Troy H S accounts for 29.0% of all TROY ISD student enrollment
That concentration — well above the 8.4% national median for largest-entity share — means TROY ISD-wide averages can mask substantial variation outside the dominant entity. Grade band: high. A single dominant campus often anchors a district's program offerings and staffing patterns; the share helps explain why district-wide averages may not reflect the typical neighbourhood-school experience. When one entity dominates a region's footprint, its programmatic and budget decisions effectively set policy for a majority of the affected population.
TROY ISD school enrollment varies 502× across entities
TROY ISD school enrollment ranges from 1 students (lowest) to 502 students (highest), a spread of 501 students. That ratio is among the widest observed and reflects extreme enrollment heterogeneity — the district operates both small specialty programs and large comprehensive campuses inside a single budgeting unit.
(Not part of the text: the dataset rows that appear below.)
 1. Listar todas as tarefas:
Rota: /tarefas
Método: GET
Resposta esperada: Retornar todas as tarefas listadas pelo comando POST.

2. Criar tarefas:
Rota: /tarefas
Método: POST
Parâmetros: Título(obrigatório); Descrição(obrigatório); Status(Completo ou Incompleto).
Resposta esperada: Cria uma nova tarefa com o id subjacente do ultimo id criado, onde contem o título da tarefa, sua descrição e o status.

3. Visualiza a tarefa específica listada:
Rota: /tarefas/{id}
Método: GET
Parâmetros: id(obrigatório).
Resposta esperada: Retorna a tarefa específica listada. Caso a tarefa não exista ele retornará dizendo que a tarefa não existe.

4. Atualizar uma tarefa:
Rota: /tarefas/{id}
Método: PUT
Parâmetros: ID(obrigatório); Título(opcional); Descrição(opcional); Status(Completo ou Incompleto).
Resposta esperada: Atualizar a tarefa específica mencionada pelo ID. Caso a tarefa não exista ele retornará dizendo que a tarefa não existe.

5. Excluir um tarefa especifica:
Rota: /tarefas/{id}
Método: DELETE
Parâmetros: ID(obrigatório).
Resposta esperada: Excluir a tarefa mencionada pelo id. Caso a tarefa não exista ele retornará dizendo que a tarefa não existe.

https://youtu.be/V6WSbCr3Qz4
Per-school staffing ratios, programme availability, and capital-renovation cycles often diverge inside the same district based on enrollment shape.
TROY ISD chronic absenteeism rate is 16.8% — near the typical range (US average ~28) — aligned with the national post-pandemic baseline of roughly 28% chronic absenteeism
chronic absenteeism rate is the simplest comparative metric but it does not capture the full picture: a student is chronically absent if they miss ≥10% of enrolled days for any reason — illness, family obligations, or disengagement Variation between sub-units within TROY ISD is typically wider than the TROY ISD-aggregate figure suggests.
TROY ISD has 5 schools, including 2 high, 1 other, 1 middle, 1 elementary. Total enrollment is 1,690 students.
How much does TROY ISD spend per student?
TROY ISD spends $11,238 per student. The district has an equity score of 25/100, ranking #959 in Texas.
What is the average teacher salary in TROY ISD?
The average teacher salary in TROY ISD is $66,359 per year, according to the NCES CCD F-33 Finance Survey.
What is the average rent near TROY ISD?
The HUD Fair Market Rent for a 2-bedroom in Bell County County is $N/A/month (2026). This affects housing affordability for families in the district.
What is the demographic composition of TROY ISD?
TROY ISD students are 58.1% White, 35.1% Hispanic or Latino, 1.6% African American, 0.2% Asian, averaged across 5 schools. Source: NCES CCD Membership 2024-25.
What is the equity score for TROY ISD?
TROY ISD has an equity score of 25/100, ranking #959 out of 1044 districts in Texas. This score measures resource distribution fairness across schools in the district.